(Input material begins)
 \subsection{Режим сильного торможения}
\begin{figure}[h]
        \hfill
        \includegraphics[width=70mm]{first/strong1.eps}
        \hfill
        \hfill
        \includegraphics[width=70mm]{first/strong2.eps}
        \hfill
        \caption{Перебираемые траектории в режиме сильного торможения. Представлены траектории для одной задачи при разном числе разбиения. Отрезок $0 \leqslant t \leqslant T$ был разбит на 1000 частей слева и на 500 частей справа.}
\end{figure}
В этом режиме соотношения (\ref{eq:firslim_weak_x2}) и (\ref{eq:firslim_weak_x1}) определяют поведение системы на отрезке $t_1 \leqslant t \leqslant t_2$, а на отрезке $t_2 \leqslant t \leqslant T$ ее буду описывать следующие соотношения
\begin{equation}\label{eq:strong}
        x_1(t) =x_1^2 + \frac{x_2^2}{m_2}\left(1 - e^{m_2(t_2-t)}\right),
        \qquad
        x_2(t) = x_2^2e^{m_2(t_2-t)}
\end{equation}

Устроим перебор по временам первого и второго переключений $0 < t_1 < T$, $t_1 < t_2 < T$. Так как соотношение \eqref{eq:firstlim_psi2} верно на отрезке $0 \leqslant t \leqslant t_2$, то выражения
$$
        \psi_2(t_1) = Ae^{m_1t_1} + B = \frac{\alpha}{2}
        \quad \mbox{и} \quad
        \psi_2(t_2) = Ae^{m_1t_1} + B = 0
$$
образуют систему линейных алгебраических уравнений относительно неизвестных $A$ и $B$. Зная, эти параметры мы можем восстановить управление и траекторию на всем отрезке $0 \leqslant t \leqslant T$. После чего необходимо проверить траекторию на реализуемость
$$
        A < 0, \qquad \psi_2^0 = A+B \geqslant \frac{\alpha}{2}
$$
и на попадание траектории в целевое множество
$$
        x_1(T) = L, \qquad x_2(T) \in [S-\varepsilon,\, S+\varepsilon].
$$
(Input material ends)
_Directions for this task_:
In full and without changes, copy the entries above.

_Response area_:
 \subsection{Режим сильного торможения}
\begin{figure}[h]
        \hfill
        \includegraphics[width=70mm]{first/strong1.eps}
        \hfill
        \hfill
        \includegraphics[width=70mm]{first/strong2.eps}
        \hfill
        \caption{Перебираемые траектории в режиме сильного торможения. Представлены траектории для одной задачи при разном числе разбиения. Отрезок $0 \leqslant t \leqslant T$ был разбит на 1000 частей слева и на 500 частей справа.}
\end{figure}
В этом режиме соотношения (\ref{eq:firslim_weak_x2}) и (\ref{eq:firslim_weak_x1}) определяют поведение системы на отрезке $t_1 \leqslant t \leqslant t_2$, а на отрезке $t_2 \leqslant t \leqslant T$ ее буду описывать следующие соотношения
\begin{equation}\label{eq:strong}
        x_1(t) =x_1^2 + \frac{x_2^2}{m_2}\left(1 - e^{m_2(t_2-t)}\right),
        \qquad
        x_2(t) = x_2^2e^{m_2(t_2-t)}
\end{equation}

Устроим перебор по временам первого и второго переключений $0 < t_1 < T$, $t_1 < t_2 < T$. Так как соотношение \eqref{eq:firstlim_psi2} верно на отрезке $0 \leqslant t \leqslant t_2$, то выражения
$$
        \psi_2(t_1) = Ae^{m_1t_1} + B = \frac{\alpha}{2}
        \quad \mbox{и} \quad
        \psi_2(t_2) = Ae^{m_1t_1} + B = 0
$$
образуют систему линейных алгебраических уравнений относительно неизвестных $A$ и $B$. Зная, эти параметры мы можем восстановить управление и траекторию на всем отрезке $0 \leqslant t \leqslant T$. После чего необходимо проверить траекторию на реализуемость
$$
        A < 0, \qquad \psi_2^0 = A+B \geqslant \frac{\alpha}{2}
$$
и на попадание траектории в целевое множество
$$
        x_1(T) = L, \qquad x_2(T) \in [S-\varepsilon,\, S+\varepsilon].
$$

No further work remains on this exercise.